Remember America’s small businesses? They’re the ones who have served as the reliable job engines for our economy during the past several years but have been ignored in the President’s stimulus bill. In America’s modern history, small businesses have led America’s job generation machine. Fortune 500 companies haven’t actually grown jobs during the last decade and instead have garnered worse press than a Bernie Madoff telethon. Layoffs, hiring freezes and poor leadership have denied job gains to most of the blue chip companies – the same companies with their hands out to the Feds.
Over the past decade, small businesses have created well over half of net new jobs on a per capita basis. Small businesses are more innovative (based on patents) and small businesses have been leaders in technologies that have led to breakthrough discoveries. Those are facts that have been conveniently forgotten in this stimulus bill. We can correctly surmise why this is so – the uber unions who bet big on an Obama administration weren’t in the game for laughs – they went in up to their necks and are now expecting a return on their investment.

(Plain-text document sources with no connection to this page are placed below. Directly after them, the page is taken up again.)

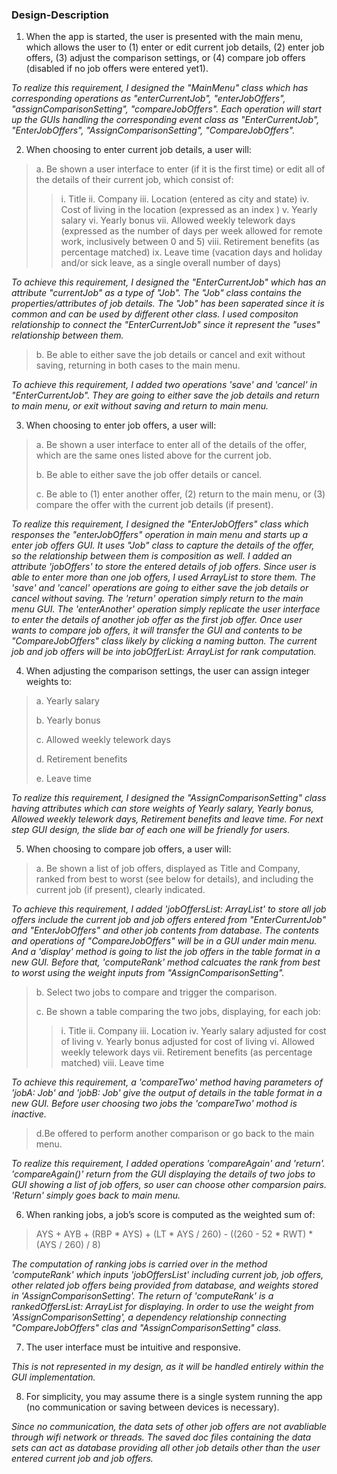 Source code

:
### Design-Description


1. When the app is started, the user is presented with the main menu, which allows the user to (1) enter or edit current job details, (2) enter job offers, (3) adjust the comparison settings, or (4) compare job offers (disabled if no job offers were entered yet1).

*To realize this requirement, I designed the "MainMenu" class which has corresponding operations as "enterCurrentJob", "enterJobOffers", "assignComparisonSetting", "compareJobOffers". Each operation will start up the GUIs handling the corresponding event class as "EnterCurrentJob", "EnterJobOffers", "AssignComparisonSetting", "CompareJobOffers".*

2. When choosing to enter current job details, a user will: 
  >a. Be shown a user interface to enter (if it is the first time) or edit all of the details of their current job, which consist of:
  >>i. Title
  >>ii. Company
  >>iii. Location (entered as city and state)
  >>iv. Cost of living in the location (expressed as an index )
  >>v. Yearly salary
  >>vi. Yearly bonus
  >>vii. Allowed weekly telework days (expressed as the number of days per week allowed for remote work, inclusively between 0 and 5)
  >>viii. Retirement benefits (as percentage matched)
  >>ix. Leave time (vacation days and holiday and/or sick leave, as a single overall number of days)

*To achieve this requirement, I designed the "EnterCurrentJob" which has an attribute "currentJob" as a type of "Job". The "Job" class contains the properties/attributes of job details. The "Job" has been saperated since it is common and can be used by different other class. I used compositon relationship to connect the "EnterCurrentJob" since it represent the "uses" relationship between them.*   

  >b. Be able to either save the job details or cancel and exit without saving, returning in both cases to the main menu.

*To achieve this requirement, I added two operations 'save' and 'cancel' in "EnterCurrentJob". They are going to either save the job details and return to main menu, or exit without saving and return to main menu.*


3. When choosing to enter job offers, a user will:
  >a. Be shown a user interface to enter all of the details of the offer, which are the same ones listed above for the current job.
  >
  >b. Be able to either save the job offer details or cancel.
  >
  >c. Be able to (1) enter another offer, (2) return to the main menu, or (3) compare the offer with the current job details (if present).

*To realize this requirement, I designed the "EnterJobOffers" class which responses the "enterJobOffers" operation in main menu and starts up a enter job offers GUI. It uses "Job" class to capture the details of the offer, so the relationship between them is composition as well. I added an attribute 'jobOffers' to store the entered details of job offers. Since user is able to enter more than one job offers, I used ArrayList to store them. The 'save' and 'cancel' operations are going to either save the job details or cancel without saving. The 'return' operation simply return to the main menu GUI. The 'enterAnother' operation simply replicate the user interface to enter the details of another job offer as the first job offer. Once user wants to compare job offers, it will transfer the GUI and contents to be "CompareJobOffers" class likely by clicking a naming button. The current job and job offers will be into jobOfferList: ArrayList<Job> for rank computation.*   

4. When adjusting the comparison settings, the user can assign integer weights to:
  >a. Yearly salary
  >
  >b. Yearly bonus
  >
  >c. Allowed weekly telework days
  >
  >d. Retirement benefits
  >
  >e. Leave time

*To realize this requirement, I designed the "AssignComparisonSetting" class having attributes which can store weights of Yearly salary, Yearly bonus, Allowed weekly telework days, Retirement benefits and leave time. For next step GUI design, the slide bar of each one will be friendly for users.* 

5. When choosing to compare job offers, a user will:
  >a. Be shown a list of job offers, displayed as Title and Company, ranked from best to worst (see below for details), and including the current job (if present), clearly indicated.

*To achieve this requirement, I added 'jobOffersList: ArrayList<Job>' to store all job offers include the current job and job offers entered from "EnterCurrentJob" and "EnterJobOffers" and other job contents from database. The contents and operations of "CompareJobOffers" will be in a GUI under main menu. And a 'display' method is going to list the job offers in the table format in a new GUI. Before that, 'computeRank' method calcuates the rank from best to worst using the weight inputs from "AssignComparisonSetting".*  

  >b. Select two jobs to compare and trigger the comparison.
  >
  >c. Be shown a table comparing the two jobs, displaying, for each job:
  >>i. Title
  >>ii. Company
  >>iii. Location
  >>iv. Yearly salary adjusted for cost of living
  >>v. Yearly bonus adjusted for cost of living
  >>vi. Allowed weekly telework days
  >>vii. Retirement benefits (as percentage matched)
  >>viii. Leave time

*To achieve this requirement, a 'compareTwo' method having parameters of 'jobA: Job' and 'jobB: Job' give the output of details in the table format in a new GUI. Before user choosing two jobs the 'compareTwo' mothod is inactive.*

  >d.Be offered to perform another comparison or go back to the main menu.

*To realize this requirement, I added operations 'compareAgain' and 'return'. 'compareAgain()' return from the GUI displaying the details of two jobs to GUI showing a list of job offers, so user can choose other comparsion pairs. 'Return' simply goes back to main menu.*


6. When ranking jobs, a job’s score is computed as the weighted sum of:

  >AYS + AYB + (RBP * AYS) + (LT * AYS / 260) - ((260 - 52 * RWT) * (AYS / 260) / 8)

*The computation of ranking jobs is carried over in the method 'computeRank' which inputs 'jobOffersList' including current job, job offers, other related job offers being provided from database, and weights stored in 'AssignComparisonSetting'. The return of 'computeRank' is a rankedOffersList: ArrayList<Job> for displaying. In order to use the weight from 'AssignComparisonSetting', a dependency relationship connecting "CompareJobOffers" clas and "AssignComparisonSetting" class.*


7. The user interface must be intuitive and responsive.

*This is not represented in my design, as it will be handled entirely within the GUI implementation.*

8. For simplicity, you may assume there is a single system running the app (no communication or saving between devices is necessary).

*Since no communication, the data sets of other job offers are not avabliable through wifi network or threads. The saved doc files containing the data sets can act as database providing all other job details other than the user entered current job and job offers.*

In large part, small business owners themselves are to blame for being left out of the biggest payoff to liberal interests in several decades. When you’re cutting the tall trees, you don’t bring an ax – you grab the biggest, meanest chainsaw you can find and have at it like the unions have done. You organize and raise money – you contribute large sums of that money to the candidate or party you think can best represent your interests. It speaks to the lean, mean types of operations that describe most small businesses that they just don’t have extra cash to buy influence – they’re too busy meeting payrolls and funding their own innovations.

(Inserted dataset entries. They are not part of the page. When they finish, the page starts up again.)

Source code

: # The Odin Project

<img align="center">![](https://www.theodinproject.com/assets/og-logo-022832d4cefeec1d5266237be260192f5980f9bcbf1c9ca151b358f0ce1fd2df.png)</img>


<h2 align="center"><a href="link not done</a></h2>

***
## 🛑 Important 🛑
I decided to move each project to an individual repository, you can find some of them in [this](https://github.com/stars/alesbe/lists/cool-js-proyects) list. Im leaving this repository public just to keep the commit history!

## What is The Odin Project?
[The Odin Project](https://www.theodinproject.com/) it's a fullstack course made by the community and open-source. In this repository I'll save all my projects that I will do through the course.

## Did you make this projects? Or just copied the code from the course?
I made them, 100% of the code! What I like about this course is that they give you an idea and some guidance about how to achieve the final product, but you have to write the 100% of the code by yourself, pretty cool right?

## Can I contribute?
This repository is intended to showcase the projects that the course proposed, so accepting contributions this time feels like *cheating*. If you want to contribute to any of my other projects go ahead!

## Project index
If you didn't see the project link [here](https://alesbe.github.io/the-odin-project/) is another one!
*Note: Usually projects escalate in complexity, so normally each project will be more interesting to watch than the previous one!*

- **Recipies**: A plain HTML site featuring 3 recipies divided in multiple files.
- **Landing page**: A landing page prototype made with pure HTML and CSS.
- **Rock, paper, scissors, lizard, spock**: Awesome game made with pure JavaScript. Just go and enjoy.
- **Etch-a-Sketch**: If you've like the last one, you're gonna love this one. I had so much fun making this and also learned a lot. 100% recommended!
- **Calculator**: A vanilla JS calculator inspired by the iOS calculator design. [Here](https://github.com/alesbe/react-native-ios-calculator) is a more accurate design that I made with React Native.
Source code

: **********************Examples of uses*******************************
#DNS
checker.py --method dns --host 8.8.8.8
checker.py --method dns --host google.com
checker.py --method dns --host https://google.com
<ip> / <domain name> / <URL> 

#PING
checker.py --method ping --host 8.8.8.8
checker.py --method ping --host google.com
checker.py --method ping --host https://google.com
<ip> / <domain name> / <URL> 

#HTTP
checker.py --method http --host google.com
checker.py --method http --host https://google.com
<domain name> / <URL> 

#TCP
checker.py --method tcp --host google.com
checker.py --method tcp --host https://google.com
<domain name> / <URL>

Not one member of the senior staff currently working in the West Wing has ever held a for-profit job, signed a payroll check or owned a business. Both aborted picks for Commerce Secretary (of all the jobs!) weren’t business people, unlike their immediate successors. The recent nominee (no surprise) hasn’t a business background. These bits of troubling information make you wonder what they’ve been smoking over at the U.S. Chamber, which merrily endorsed most of candidate Obama’s development agenda. A small ray of hope amidst this business recovery amateur hour is the President’s pick to head the Small Business Administration. A successful venture capitalist, she will have her hands full working within this administration.
America’s hangover on the morning after this spending binge is shaping up to be a real beauty. Mardi Gras in the Big Easy should have so much wanton debauchery. Unfortunately, guess who gets to hose down the gutters and clean the streets after the party is over? The clean-up crew will be our kids and grandkids, deprived of their opportunity to grow small business in a political climate that only favors big unions and their big money.